Work order>
Only one stretch of the data is wanted: the line containing "Source code", the line containing "tab order |", and every line between them, copied exactly.

Input data>

++++

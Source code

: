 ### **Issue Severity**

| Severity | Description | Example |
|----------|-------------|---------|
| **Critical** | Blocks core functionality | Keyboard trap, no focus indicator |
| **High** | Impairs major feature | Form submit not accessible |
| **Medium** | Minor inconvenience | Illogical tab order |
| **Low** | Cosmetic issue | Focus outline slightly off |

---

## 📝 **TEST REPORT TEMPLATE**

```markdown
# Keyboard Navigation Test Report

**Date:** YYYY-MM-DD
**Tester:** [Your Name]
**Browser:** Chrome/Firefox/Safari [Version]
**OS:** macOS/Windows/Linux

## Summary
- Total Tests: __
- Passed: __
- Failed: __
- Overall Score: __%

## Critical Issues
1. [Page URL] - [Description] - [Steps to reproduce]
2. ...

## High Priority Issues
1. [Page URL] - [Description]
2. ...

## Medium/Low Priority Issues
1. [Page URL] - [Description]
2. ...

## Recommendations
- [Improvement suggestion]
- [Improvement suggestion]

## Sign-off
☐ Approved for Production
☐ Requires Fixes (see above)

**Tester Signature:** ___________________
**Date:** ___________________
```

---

++++

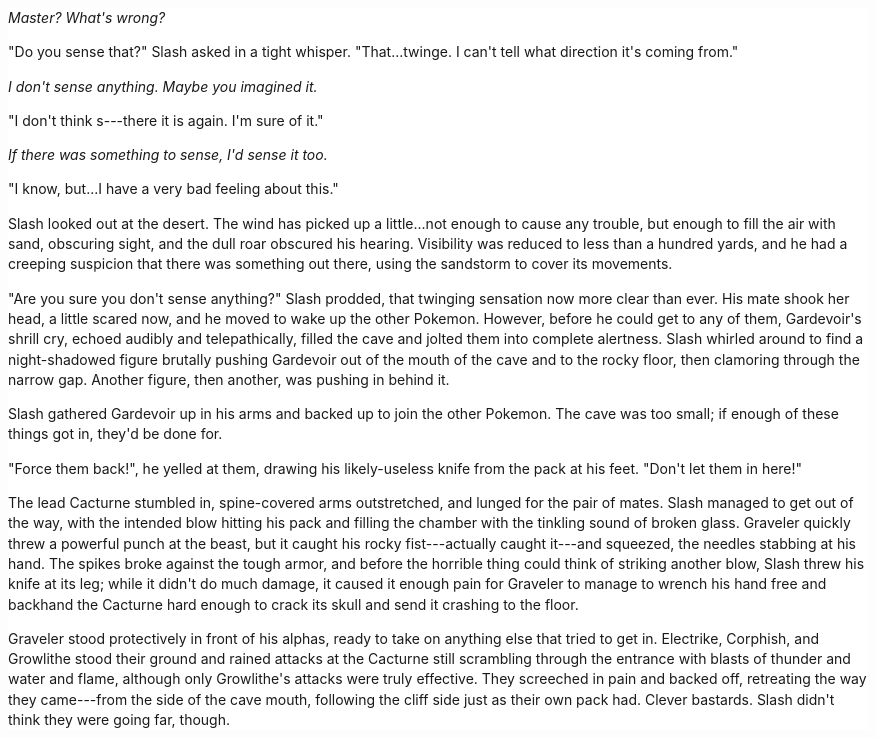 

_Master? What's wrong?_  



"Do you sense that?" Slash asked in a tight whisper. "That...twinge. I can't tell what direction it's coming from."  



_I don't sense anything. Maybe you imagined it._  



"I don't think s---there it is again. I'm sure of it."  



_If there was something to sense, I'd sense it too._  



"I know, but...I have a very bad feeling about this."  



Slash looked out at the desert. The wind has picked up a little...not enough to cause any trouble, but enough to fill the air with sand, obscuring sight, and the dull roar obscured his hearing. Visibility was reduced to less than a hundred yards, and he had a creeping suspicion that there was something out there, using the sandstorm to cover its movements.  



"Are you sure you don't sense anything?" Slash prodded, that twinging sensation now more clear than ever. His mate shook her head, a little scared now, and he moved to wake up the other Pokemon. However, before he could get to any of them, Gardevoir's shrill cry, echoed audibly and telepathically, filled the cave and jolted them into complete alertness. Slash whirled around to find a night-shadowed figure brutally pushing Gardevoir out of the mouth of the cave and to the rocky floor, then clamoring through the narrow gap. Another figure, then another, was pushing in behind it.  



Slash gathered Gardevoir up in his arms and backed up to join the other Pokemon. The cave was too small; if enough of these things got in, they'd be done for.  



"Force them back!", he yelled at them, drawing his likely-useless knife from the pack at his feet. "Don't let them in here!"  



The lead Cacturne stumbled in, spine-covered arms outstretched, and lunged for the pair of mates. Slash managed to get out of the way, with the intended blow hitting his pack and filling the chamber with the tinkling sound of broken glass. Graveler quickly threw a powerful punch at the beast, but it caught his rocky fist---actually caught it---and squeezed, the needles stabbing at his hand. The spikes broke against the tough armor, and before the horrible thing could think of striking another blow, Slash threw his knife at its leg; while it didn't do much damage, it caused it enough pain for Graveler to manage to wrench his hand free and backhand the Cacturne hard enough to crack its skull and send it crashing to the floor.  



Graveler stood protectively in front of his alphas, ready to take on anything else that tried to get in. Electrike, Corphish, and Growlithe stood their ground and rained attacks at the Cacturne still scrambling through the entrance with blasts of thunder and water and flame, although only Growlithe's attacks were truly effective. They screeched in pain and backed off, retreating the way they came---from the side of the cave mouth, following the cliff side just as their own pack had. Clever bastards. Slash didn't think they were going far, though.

++++

Solution to this exercise>
Source code

: ### **Issue Severity**

| Severity | Description | Example |
|----------|-------------|---------|
| **Critical** | Blocks core functionality | Keyboard trap, no focus indicator |
| **High** | Impairs major feature | Form submit not accessible |
| **Medium** | Minor inconvenience | Illogical tab order |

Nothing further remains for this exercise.